Sometimes when you’re working on a web development project with a small team, progress often takes longer than you think to start, but progresses faster than expected. As much as the ideal of iterative work lives on in project planning, most of our progress has some in fits and starts. Part of the slowness to is learning new domains, as required by sourcing the visual media for our archive. But another aspect, a focus of this post, has been learning technical tool from scratch.
While the Wax documentation owns up to a learning curve being “best suited for folks who are willing to take on some technical responsibility in exchange for a lot of flexibility,” the nature of statically generated site engines is that complexity is kept as minimal as possible. In fact, a Wax workflow image represents a basic explanation of how a Wax site as built. What I didn’t anticipate was the complication of additional framework/tools bundled with this particular library.
One example that we stumbled on several times during the stylistic changes was the inheritabilty of CSS/Sass used via Bootstrap. For two people with limited front end development experience, it’s hard to understand where to change fonts, colors for background, hover-overs links and text. The documentation suggests forking the Wax demo project from their repository then “clobbering” the collection using RAKE. These actions yield a complete, working set of styling and interactivity for the website with Bootstrap, but no straight forward landing spot for the new archivist without frontend design skills to update the design of their new website.
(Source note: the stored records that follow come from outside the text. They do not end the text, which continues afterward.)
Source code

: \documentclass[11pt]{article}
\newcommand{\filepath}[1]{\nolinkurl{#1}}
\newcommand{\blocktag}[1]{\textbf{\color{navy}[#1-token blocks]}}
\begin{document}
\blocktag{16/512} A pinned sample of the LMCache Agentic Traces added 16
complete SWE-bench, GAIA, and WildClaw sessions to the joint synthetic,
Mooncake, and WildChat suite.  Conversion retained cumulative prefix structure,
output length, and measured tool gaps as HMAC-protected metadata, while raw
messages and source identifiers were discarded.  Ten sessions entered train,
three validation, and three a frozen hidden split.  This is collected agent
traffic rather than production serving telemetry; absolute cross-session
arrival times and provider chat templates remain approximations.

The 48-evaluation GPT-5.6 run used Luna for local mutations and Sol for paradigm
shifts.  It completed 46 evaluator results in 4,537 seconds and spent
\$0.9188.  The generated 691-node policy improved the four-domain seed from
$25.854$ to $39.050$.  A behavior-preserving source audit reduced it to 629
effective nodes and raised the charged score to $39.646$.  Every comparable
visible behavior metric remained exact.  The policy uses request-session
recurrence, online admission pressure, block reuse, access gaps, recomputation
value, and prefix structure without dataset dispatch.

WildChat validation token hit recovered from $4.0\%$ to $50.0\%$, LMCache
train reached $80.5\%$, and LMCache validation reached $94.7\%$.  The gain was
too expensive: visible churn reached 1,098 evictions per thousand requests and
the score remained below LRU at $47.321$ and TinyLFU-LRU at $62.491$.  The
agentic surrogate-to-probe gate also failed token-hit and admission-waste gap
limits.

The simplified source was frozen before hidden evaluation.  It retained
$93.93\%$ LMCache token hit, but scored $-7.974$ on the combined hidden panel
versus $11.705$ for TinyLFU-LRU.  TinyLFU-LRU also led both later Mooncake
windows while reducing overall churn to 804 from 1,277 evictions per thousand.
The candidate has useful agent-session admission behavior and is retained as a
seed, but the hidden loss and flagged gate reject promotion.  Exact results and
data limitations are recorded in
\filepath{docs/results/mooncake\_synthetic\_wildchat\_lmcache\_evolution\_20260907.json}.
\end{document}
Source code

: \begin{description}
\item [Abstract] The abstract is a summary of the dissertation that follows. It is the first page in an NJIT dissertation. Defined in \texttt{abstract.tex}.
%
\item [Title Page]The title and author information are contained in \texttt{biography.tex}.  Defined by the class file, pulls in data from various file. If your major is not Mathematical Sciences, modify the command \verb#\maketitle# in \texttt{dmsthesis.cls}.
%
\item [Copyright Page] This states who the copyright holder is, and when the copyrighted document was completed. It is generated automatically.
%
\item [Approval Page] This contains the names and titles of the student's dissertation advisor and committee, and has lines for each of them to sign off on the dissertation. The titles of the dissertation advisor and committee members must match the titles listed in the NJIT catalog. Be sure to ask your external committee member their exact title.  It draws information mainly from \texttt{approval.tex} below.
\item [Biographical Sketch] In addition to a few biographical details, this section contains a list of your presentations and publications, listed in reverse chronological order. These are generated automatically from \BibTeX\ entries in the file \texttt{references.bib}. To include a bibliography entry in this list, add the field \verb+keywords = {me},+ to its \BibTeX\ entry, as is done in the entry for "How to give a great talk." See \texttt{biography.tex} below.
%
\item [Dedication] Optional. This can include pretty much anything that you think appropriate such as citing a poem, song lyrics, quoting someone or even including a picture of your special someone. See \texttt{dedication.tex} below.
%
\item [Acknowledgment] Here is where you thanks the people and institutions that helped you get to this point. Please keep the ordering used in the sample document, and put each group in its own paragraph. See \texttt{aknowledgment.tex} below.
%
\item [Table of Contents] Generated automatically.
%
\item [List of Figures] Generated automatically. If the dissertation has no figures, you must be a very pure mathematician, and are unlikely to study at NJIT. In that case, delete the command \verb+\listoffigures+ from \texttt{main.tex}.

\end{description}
There are three Sass files in two directories that determine the CSS compiled when the site is generated.
All three of these files interact and depend on each other in different ways. A couple of times during this week, we struggled to understand exactly how the update a font, or a hover over color. Should we update the
font-family? What about the
$body-text variable created via Sass? At best, we got a compile time error when we forget to add a semicolon. We were able to make stylistic changes in the end, but if we need to make additional changes, we might not exactly remember what we did, and whether or not all of the steps we took were necessary in the end.
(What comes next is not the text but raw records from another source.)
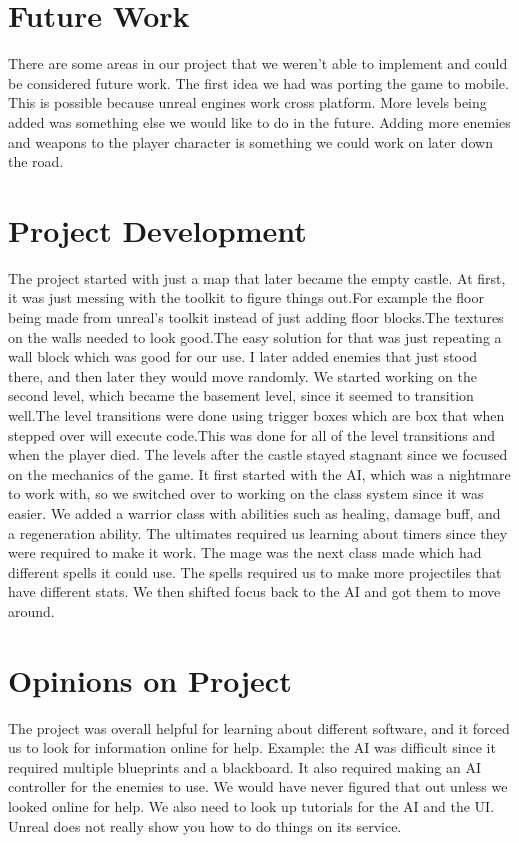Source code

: \documentclass{sigchi}
\begin{document}
\section{Future Work}
There are some areas in our project that we weren't able to implement and could be considered future work. The first idea we had was porting the game to mobile. This is possible because unreal engines work cross platform. More levels being added was something else we would like to do in the future. Adding more enemies and weapons to the player character is something we could work on later down the road. 


\section{Project Development}
The project started with just a map that later became the empty castle. At first, it was just messing with the toolkit to figure things out.For example the floor being made from unreal's toolkit instead of just adding floor blocks.The textures on the walls needed to look good.The easy solution for that was just repeating a wall block which was good for our use.  I later added enemies that just stood there, and then later they would move randomly. We started working on the second level, which became the basement level, since it seemed to transition well.The level transitions were done using trigger boxes which are box that when stepped over will execute code.This was done for all of the level transitions and when the player died. The levels after the castle stayed stagnant since we focused on the mechanics of the game. It first started with the AI, which was a nightmare to work with, so we switched over to working on the class system since it was easier. We added a warrior class with abilities such as healing, damage buff, and a regeneration ability. The ultimates required us learning about timers since they were required to make it work. The mage was the next class made which had different spells it could use. The spells required us to make more projectiles that have different stats. We then shifted focus back to the AI and got them to move around. 


\section{Opinions on Project}
The project was overall helpful for learning about different software, and it forced us to look for information online for help. Example: the AI was difficult since it required multiple blueprints and a blackboard. It also required making an AI controller for the enemies to use. We would have never figured that out unless we looked online for help. We also need to look up tutorials for the AI and the UI. Unreal does not really show you how to do things on its service.
\end{document}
Some other struggles came up beyond changing styles. We still haven’t discovered why about 20% of the images we’ve uploaded don’t render on our website. Debugging this is a challenge given the size of the Wax project.
Another slate of problems we didn’t foresee are related to performance from a developer perspective. From start to finish, generating the collection takes over two hours! If you add or remove images from a collection, it’s required to rebuild the entire collection, triggering a long process working through +500 images. In a similar vein, generating the static website currently takes more than twenty seconds locally, and six and a half minutes to be deployed. I consulted a friend who formerly used Jekyll for their personal development blog, and they claimed it told four hours to build two years worth of posts. My hunch is that this is related to Digital Humanities comfortability in shipping prototypes and smaller projects, and that our collection is a little too large for Jekyll generator, being built in Ruby, a relatively slow interpretative language. These performance issues almost led to us shifting our archive over to Hugo, a static site generator build in Go , which would ameliorate any performance issues, but we decided against it due to time constraints and the introduction to yet another topic to learn about.
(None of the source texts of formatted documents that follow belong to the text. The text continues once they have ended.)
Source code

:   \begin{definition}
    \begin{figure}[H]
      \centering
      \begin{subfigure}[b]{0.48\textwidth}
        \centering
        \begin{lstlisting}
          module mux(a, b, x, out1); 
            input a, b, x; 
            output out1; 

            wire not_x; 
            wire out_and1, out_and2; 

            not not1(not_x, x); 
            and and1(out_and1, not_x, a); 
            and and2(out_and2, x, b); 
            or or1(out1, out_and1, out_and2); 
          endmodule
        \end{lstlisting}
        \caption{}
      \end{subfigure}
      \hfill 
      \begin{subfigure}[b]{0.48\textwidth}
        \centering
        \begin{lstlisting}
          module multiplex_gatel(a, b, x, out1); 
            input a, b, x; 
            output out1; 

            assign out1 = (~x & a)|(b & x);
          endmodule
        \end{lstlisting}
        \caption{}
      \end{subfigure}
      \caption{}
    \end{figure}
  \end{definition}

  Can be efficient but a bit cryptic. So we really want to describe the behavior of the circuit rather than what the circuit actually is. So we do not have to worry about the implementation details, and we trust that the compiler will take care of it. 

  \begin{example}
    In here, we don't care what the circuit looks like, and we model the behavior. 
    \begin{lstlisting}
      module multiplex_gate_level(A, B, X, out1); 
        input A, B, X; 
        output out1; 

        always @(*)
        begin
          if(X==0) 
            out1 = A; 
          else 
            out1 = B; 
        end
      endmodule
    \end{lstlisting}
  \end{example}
As mentioned before, we will likely scale down the types of media available on the archive. Given the performance issues, we wouldn’t want to experiment heavily with embedding videos, and will opt to include those on a resources page with appropriate links. I suspect we’ll be learning more about the ins-and-outs of Bootstrap, CSS, and Sass for the next week to continue to form the website appropriately given our content. We also need to focus on furnishing the appropriate context and text for the archive to give vistors a sense of themes and purpose of the website sooner rather than later. I’m still confident we will meet our shipping date in two weeks, just that it will be a rough draft we’ll need to polish in the remaining two weeks of the class.